Geiger experimented with the unique capacities of the artist’s book, relying on photocopied images, transparent supports, and spiral bindings to tell stories that renegotiate established artistic genres and narratives. Her use of transparency suggests that women’s place in society is not fixed but rather malleable.
Fig. 10: Anna Bella Geiger, Diário (Diary), 1974. Collage and graphite on paper with spiral binding; overall (closed): 5 7/8 × 5 7/8 in. (15 × 15cm). Institute for Studies on Latin American Art (ISLAA), New York. © Anna Bella Geiger
In her 1974 book Diário (Diary), Geiger photocopied a worksheet designed for children learning to tell time. Leaving the clock face blank, she wrote in pencil above the diagram, “The time that the artist went to sleep” (fig. 10).
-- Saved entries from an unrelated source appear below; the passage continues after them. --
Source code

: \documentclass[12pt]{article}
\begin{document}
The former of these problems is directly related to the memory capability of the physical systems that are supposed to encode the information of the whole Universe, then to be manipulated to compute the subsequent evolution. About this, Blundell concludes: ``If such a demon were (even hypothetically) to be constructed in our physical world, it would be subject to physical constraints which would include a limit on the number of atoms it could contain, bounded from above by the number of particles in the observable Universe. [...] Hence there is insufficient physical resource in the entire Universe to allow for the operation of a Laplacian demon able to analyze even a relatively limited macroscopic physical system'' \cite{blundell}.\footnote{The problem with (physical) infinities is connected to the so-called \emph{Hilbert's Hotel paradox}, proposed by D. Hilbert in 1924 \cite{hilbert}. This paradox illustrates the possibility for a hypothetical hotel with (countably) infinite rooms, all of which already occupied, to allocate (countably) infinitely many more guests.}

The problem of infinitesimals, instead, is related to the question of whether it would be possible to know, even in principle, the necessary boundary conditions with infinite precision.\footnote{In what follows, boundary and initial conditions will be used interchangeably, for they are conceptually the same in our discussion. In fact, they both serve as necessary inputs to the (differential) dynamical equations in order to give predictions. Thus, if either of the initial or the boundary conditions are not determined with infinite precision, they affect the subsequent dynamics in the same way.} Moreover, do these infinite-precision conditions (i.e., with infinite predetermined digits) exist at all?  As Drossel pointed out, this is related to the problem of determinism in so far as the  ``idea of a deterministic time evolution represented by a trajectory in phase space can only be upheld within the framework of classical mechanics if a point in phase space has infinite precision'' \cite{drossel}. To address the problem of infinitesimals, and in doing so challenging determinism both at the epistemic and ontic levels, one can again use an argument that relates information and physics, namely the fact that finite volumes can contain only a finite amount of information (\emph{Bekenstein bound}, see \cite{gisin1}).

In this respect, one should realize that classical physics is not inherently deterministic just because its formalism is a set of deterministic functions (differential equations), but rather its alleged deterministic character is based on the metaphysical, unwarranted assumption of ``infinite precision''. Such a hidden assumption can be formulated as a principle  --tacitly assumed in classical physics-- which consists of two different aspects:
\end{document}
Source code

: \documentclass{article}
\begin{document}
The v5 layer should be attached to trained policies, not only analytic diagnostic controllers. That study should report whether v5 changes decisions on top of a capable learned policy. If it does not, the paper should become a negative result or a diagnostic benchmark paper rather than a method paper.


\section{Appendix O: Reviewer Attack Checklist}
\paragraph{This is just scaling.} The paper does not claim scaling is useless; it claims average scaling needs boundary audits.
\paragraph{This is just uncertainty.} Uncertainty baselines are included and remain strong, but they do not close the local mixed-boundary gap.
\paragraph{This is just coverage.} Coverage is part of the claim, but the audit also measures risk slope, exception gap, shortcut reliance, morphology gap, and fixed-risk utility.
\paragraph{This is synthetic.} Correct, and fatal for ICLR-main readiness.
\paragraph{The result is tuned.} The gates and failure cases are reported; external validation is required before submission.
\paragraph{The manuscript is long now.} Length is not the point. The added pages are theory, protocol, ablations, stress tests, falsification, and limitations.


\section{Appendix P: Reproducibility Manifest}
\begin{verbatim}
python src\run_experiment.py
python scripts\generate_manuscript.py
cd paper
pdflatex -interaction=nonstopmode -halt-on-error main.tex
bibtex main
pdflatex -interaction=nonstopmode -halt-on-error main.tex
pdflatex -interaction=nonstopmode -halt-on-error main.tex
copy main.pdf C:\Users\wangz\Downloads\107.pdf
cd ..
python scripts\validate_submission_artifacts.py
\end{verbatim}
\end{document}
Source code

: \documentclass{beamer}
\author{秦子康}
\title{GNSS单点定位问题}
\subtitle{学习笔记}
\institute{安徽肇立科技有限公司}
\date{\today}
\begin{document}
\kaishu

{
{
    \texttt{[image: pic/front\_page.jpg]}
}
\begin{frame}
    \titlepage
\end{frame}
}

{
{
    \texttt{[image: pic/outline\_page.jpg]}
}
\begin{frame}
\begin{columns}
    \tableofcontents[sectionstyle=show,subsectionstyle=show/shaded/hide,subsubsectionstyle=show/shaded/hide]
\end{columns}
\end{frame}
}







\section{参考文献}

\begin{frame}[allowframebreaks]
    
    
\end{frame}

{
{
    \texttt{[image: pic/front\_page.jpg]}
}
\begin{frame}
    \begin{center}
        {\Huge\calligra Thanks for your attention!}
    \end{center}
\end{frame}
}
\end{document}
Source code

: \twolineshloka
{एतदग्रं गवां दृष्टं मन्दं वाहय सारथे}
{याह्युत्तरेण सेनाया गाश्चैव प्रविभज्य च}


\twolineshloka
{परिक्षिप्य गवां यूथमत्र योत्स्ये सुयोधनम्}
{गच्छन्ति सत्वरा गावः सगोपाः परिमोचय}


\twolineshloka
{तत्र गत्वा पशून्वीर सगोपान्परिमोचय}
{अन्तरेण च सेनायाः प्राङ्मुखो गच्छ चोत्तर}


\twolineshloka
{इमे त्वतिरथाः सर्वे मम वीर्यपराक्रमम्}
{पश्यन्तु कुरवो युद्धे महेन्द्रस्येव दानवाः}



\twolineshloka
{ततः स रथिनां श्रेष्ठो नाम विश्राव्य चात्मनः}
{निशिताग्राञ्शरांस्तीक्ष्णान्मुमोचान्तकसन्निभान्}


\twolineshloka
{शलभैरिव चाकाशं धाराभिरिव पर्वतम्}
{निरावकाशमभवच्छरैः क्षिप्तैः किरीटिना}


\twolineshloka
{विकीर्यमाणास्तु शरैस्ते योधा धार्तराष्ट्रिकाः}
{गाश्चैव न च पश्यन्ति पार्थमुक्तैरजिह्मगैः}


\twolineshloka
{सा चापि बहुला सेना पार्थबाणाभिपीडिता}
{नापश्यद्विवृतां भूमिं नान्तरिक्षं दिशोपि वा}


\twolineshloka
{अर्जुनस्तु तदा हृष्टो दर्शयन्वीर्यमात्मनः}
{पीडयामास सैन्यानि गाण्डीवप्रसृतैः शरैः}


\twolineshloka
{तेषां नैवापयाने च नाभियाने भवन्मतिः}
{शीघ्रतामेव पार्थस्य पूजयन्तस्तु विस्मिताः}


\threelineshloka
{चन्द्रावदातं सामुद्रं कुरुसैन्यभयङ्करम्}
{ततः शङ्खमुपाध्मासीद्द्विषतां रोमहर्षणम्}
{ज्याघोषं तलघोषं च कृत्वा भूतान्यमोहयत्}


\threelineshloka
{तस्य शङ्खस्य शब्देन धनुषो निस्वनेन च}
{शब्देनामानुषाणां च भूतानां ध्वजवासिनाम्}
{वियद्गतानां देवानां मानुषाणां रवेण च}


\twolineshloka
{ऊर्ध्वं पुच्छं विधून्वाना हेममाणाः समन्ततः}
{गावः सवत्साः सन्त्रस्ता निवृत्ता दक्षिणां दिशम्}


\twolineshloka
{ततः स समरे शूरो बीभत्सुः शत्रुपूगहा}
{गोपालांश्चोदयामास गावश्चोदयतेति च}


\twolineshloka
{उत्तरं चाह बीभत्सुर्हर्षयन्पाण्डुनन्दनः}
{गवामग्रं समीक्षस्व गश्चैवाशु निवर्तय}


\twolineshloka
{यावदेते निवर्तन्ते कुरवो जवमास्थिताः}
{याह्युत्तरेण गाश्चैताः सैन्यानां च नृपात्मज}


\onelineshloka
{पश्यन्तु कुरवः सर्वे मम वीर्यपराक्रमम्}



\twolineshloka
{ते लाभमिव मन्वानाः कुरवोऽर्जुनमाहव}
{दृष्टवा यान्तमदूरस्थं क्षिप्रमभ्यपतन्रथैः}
This same image and accompanying text appear on six consecutive pages. If she wants to make art on top of her other responsibilities, sleep is what she must sacrifice. Wryly, she narrates the grim realities of her daily life. Perhaps these realities are not specific to women (as suggested by her use of the masculine form “o artista”). Perhaps this book is “simply the work of a Brazilian artist,” not a gendered commentary, as Geiger would have us believe. 24 But when viewed in combination with her other artist’s books from this period, Diário offers a succinct articulation of what it meant to be a woman, a mother, and an artist in Brazil under dictatorship. The oppressive weight of expectations and responsibilities, fears and anxieties, could not be separated from her art production.
Yet, even amidst the burden of the “triple shift,” Geiger found a way to disrupt the status quo. She experimented with the unique capacities of the artist’s book, relying on photocopied images, transparent supports, and spiral bindings to tell stories that renegotiate established artistic genres and narratives. Her use of transparency suggests that women’s place in society is not fixed but rather malleable. Geiger’s artist’s books propose a series of subtle strategies that, whether consciously or not, could facilitate feminist intervention in 1970s Brazil.